Could you output each line below precisely as it stands, without the images?

········

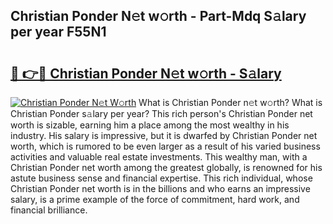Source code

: ## Christian Ponder N𝚎t w𝚘rth - Part-Mdq S𝚊lary per year F55N1

# <h2><a href="http://gc20fo.nevu.top/?p=Christian+Ponder">🔗 👉🔴 Christian Ponder N𝚎t w𝚘rth - S𝚊lary</a></h2>

[![Christian Ponder N𝚎t W𝚘rth](https://i.imgur.com/Oavwk0R.jpeg)](http://gc20fo.nevu.top/?p=Christian+Ponder)
What is Christian Ponder n𝚎t w𝚘rth? What is Christian Ponder s𝚊lary per year?
This rich person's Christian Ponder net worth is sizable, earning him a place among the most wealthy in his industry. His salary is impressive, but it is dwarfed by Christian Ponder net worth, which is rumored to be even larger as a result of his varied business activities and valuable real estate investments. This wealthy man, with a Christian Ponder net worth among the greatest globally, is renowned for his astute business sense and financial expertise. This rich individual, whose Christian Ponder net worth is in the billions and who earns an impressive salary, is a prime example of the force of commitment, hard work, and financial brilliance.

········

→ Output
Source code

: ## Christian Ponder N𝚎t w𝚘rth - Part-Mdq S𝚊lary per year F55N1

# <h2><a href="http://gc20fo.nevu.top/?p=Christian+Ponder">🔗 👉🔴 Christian Ponder N𝚎t w𝚘rth - S𝚊lary</a></h2>

[![Christian Ponder N𝚎t W𝚘rth](https://i.imgur.com/Oavwk0R.jpeg)](http://gc20fo.nevu.top/?p=Christian+Ponder)
What is Christian Ponder n𝚎t w𝚘rth? What is Christian Ponder s𝚊lary per year?
This rich person's Christian Ponder net worth is sizable, earning him a place among the most wealthy in his industry. His salary is impressive, but it is dwarfed by Christian Ponder net worth, which is rumored to be even larger as a result of his varied business activities and valuable real estate investments. This wealthy man, with a Christian Ponder net worth among the greatest globally, is renowned for his astute business sense and financial expertise. This rich individual, whose Christian Ponder net worth is in the billions and who earns an impressive salary, is a prime example of the force of commitment, hard work, and financial brilliance.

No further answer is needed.